__EXERCISE MATERIAL__
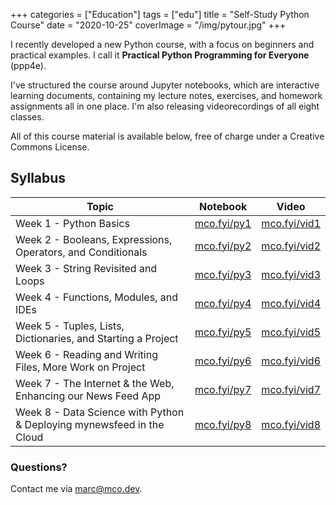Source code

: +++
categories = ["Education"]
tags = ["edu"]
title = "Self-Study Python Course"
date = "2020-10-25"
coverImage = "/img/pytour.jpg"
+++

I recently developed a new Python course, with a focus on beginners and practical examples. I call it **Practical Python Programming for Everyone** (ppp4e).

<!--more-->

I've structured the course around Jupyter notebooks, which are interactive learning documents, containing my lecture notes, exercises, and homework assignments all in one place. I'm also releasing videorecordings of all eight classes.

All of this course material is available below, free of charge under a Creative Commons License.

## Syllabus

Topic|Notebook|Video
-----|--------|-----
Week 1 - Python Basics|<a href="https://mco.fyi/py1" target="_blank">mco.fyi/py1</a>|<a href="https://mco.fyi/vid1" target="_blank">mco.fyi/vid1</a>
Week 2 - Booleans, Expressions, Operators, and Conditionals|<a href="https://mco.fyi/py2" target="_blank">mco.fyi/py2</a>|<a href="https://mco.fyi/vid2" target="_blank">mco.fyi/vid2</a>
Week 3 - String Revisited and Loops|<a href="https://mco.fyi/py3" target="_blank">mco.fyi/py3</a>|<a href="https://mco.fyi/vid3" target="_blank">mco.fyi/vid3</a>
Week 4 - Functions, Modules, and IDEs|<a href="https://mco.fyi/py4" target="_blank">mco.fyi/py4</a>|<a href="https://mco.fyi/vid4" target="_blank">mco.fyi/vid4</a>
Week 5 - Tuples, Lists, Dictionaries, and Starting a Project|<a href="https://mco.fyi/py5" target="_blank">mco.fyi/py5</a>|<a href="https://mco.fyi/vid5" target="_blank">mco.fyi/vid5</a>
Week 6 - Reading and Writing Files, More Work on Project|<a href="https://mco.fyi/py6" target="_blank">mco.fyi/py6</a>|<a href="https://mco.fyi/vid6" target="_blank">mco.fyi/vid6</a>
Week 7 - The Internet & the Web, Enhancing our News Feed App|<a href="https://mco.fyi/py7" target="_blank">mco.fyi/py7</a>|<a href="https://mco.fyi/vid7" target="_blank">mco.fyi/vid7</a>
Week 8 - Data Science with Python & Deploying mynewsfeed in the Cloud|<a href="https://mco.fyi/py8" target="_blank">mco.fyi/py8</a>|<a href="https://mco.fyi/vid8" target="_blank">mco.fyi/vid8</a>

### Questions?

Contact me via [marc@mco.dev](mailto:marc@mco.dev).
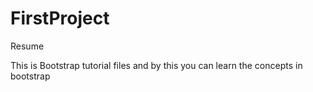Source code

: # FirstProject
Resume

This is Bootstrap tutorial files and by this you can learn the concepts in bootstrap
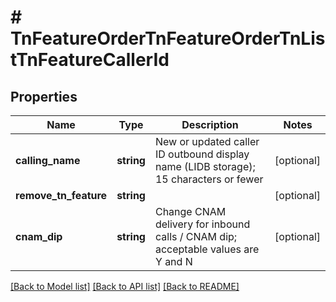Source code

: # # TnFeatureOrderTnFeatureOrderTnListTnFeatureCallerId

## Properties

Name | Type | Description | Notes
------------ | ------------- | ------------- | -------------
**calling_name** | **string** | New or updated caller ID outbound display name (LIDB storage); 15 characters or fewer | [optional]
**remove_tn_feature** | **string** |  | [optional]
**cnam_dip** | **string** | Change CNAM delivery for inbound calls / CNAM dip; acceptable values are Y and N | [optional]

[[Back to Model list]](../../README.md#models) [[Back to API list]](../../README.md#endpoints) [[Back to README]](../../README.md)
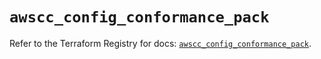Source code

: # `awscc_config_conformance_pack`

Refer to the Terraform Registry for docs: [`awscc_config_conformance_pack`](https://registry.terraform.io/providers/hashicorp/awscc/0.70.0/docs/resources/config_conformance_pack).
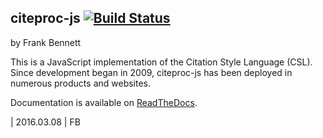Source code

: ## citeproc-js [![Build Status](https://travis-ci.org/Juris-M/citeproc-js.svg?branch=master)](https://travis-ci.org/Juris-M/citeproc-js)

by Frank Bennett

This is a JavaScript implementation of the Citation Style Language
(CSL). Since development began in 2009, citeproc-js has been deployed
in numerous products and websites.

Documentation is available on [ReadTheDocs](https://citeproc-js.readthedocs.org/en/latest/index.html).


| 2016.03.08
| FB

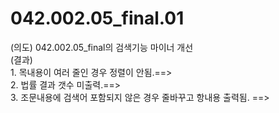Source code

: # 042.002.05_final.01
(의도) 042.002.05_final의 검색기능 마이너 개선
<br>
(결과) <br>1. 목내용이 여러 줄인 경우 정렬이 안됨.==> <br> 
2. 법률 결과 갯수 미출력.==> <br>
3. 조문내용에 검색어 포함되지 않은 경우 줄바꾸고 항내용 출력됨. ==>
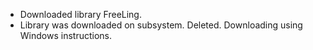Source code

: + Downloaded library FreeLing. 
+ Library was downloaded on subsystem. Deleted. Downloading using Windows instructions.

__WHAT IS BEING ASKED__
Emit the lines of the data above from the one containing "(CSL). Since development" through its final line, both endpoints included. Pictures do not belong in the output.

__TASK RESULT__
(CSL). Since development began in 2009, citeproc-js has been deployed
in numerous products and websites.

Documentation is available on [ReadTheDocs](https://citeproc-js.readthedocs.org/en/latest/index.html).


| 2016.03.08
| FB

Source code

: # 042.002.05_final.01
(의도) 042.002.05_final의 검색기능 마이너 개선
<br>
(결과) <br>1. 목내용이 여러 줄인 경우 정렬이 안됨.==> <br> 
2. 법률 결과 갯수 미출력.==> <br>
3. 조문내용에 검색어 포함되지 않은 경우 줄바꾸고 항내용 출력됨. ==>
Source code

: + Downloaded library FreeLing. 
+ Library was downloaded on subsystem. Deleted. Downloading using Windows instructions.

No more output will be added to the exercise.